Charlie Mac's grave in Old Adaminaby cemetery

Charles Lachlan "Charlie Mac" McKeahnie (29 April 1868 – 3 August 1895) was an Australian horseman born in Gudgenby, ACT to Alexander and Mary McKeahnie into a family of five sisters. He is believed by some historians to be the inspiration for the poem "The Man from Snowy River" by Banjo Paterson.

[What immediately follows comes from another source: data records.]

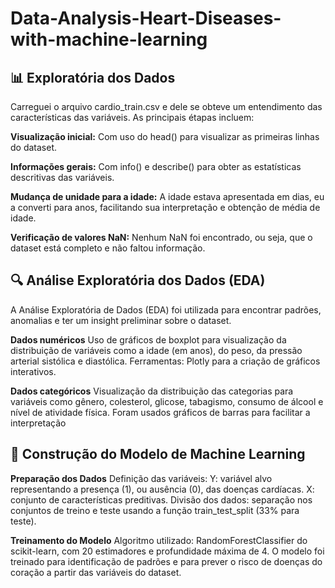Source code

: # Data-Analysis-Heart-Diseases-with-machine-learning

## 📊 Exploratória dos Dados
Carreguei o arquivo cardio_train.csv e dele se obteve um entendimento das características das variáveis. As principais étapas incluem:

**Visualização inicial:** Com uso do head() para visualizar as primeiras linhas do dataset.

**Informações gerais:** Com info() e describe() para obter as estatísticas descritivas das variáveis.

**Mudança de unidade para a idade:** A idade estava apresentada em dias, eu a converti para anos, facilitando sua interpretação e obtenção de média de idade.

**Verificação de valores NaN:** Nenhum NaN foi encontrado, ou seja, que o dataset está completo e não faltou informação.

## 🔍 Análise Exploratória dos Dados (EDA)
A Análise Exploratória de Dados (EDA) foi utilizada para encontrar padrões, anomalias e ter um insight preliminar sobre o dataset.

**Dados numéricos**
Uso de gráficos de boxplot para visualização da distribuição de variáveis como a idade (em anos), do peso, da pressão arterial sistólica e diastólica. Ferramentas: Plotly para a criação de gráficos interativos.

**Dados categóricos**
Visualização da distribuição das categorias para variáveis como gênero, colesterol, glicose, tabagismo, consumo de álcool e nível de atividade física. Foram usados gráficos de barras para facilitar a interpretação 

## 🤖 Construção do Modelo de Machine Learning
**Preparação dos Dados**
Definição das variáveis:
Y: variável alvo representando a presença (1), ou ausência (0), das doenças cardíacas.
X: conjunto de características preditivas.
Divisão dos dados: separação nos conjuntos de treino e teste usando a função train_test_split (33% para teste).

**Treinamento do Modelo**
Algoritmo utilizado: RandomForestClassifier do scikit-learn, com 20 estimadores e profundidade máxima de 4. O modelo foi treinado para identificação de padrões e para prever o risco de doenças do coração a partir das variáveis do dataset. 
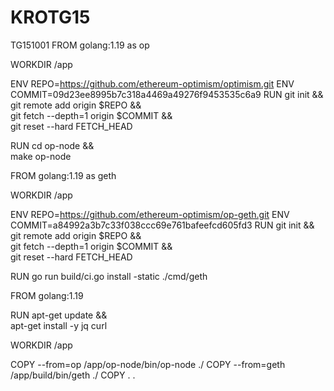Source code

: # KROTG15
TG151001
FROM golang:1.19 as op

WORKDIR /app

ENV REPO=https://github.com/ethereum-optimism/optimism.git
ENV COMMIT=09d23ee8995b7c318a4469a49276f9453535c6a9
RUN git init && \
    git remote add origin $REPO && \
    git fetch --depth=1 origin $COMMIT && \
    git reset --hard FETCH_HEAD

RUN cd op-node && \
    make op-node


FROM golang:1.19 as geth

WORKDIR /app

ENV REPO=https://github.com/ethereum-optimism/op-geth.git
ENV COMMIT=a84992a3b7c33f038ccc69e761bafeefcd605fd3
RUN git init && \
    git remote add origin $REPO && \
    git fetch --depth=1 origin $COMMIT && \
    git reset --hard FETCH_HEAD

RUN go run build/ci.go install -static ./cmd/geth


FROM golang:1.19

RUN apt-get update && \
    apt-get install -y jq curl

WORKDIR /app

COPY --from=op /app/op-node/bin/op-node ./
COPY --from=geth /app/build/bin/geth ./
COPY . .
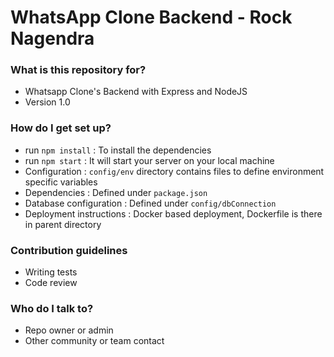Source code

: # WhatsApp Clone Backend - Rock Nagendra

### What is this repository for? ###

* Whatsapp Clone's Backend with Express and NodeJS
* Version 1.0

### How do I get set up? ###

* run `npm install` : To install the dependencies 
* run `npm start` : It will start your server on your local machine
* Configuration : `config/env` directory contains files to define environment specific variables
* Dependencies : Defined under `package.json` 
* Database configuration : Defined under `config/dbConnection` 
* Deployment instructions : Docker based deployment, Dockerfile is there in parent directory

### Contribution guidelines ###

* Writing tests
* Code review

### Who do I talk to? ###

* Repo owner or admin
* Other community or team contact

McKeahnie was reputed to have been a fearless rider and stockman. He was known to have chased a well-bred horse through the very rugged country between Yaouk and the headwaters of the Snowy River north west of Adaminaby at the age of 17. This chase was documented in a poem by poet and friend of the McKeahnie family, Barcroft Boake called "On the Range" in which the horse being chased died when it ran into a granite outcrop. According to a letter by one of McKeahnie's sisters Lem McKeahnie, Banjo Paterson learnt of the tale in Sydney while in the presence of a friend of McKeahnie's, Mrs Jim Hassall. At the time Paterson wrote the poem, the Eucumbene River had been known as the Snowy River. The area around the upper Eucumbene and the adjacent upper Murrumbidgee was where Charlie McKeahnie had lived and worked. According to Monaro district folklore, Paterson had told somebody at the Bredbo Hotel that the poem was based on McKeahnie's ride.

McKeahnie died at the age of 27 at the Bredbo Hotel after a horse riding accident and was buried at Adaminaby cemetery. He had never married and had no known children.